Still, it will be OK if people just show up without registering, Johnson said.

“If you decide to come without registering, we’ll get you in when we can,” she said.

Johnson said she is still seeking volunteers to help with the event.

“They will mostly help decorate, clean up and manage crowds,” she said. “They will make sure we don’t have any inappropriate gathering.”

Those interested in volunteering can visit the website to sign up.

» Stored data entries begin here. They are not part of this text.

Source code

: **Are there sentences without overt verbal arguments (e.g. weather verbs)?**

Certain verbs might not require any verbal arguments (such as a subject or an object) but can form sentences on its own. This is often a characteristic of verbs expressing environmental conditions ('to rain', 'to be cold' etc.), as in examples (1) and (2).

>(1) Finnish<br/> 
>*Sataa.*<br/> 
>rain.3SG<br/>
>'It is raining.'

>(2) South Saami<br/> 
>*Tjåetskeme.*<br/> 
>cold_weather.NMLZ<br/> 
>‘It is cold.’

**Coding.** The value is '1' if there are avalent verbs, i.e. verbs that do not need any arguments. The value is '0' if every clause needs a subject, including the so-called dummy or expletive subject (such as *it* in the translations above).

The idea for Trick or Treat in the Garden sprouted during a board meeting at the end of September, Johnson said.

“We thought about our great space, and how much we enjoy our camps with kids that we decided to throw something fun and safe together for the community,” she said.

Last year Summit Community Gardens expanded the number of its garden plots from 88 to 132, Johnson said.

“So we have the space to throw this party safely,” she said.

The decision to throw a Halloween party in the garden made more sense when the Historic Park City Alliance canceled its annual Howl-o-Ween dog parade on Main Street this year, Johnson said.

“We essentially took over the same time that Howl-o-Ween would have taken place,” she said.

Johnson feels the pandemic has provided the opportunity for Summit Community Gardens to host Trick or Treat in the Garden.

“There are more people who appreciate what we do in the garden, because they aren’t able to get out more,” she said. “I feel there is a value of adding a positive light on the COVID situation.”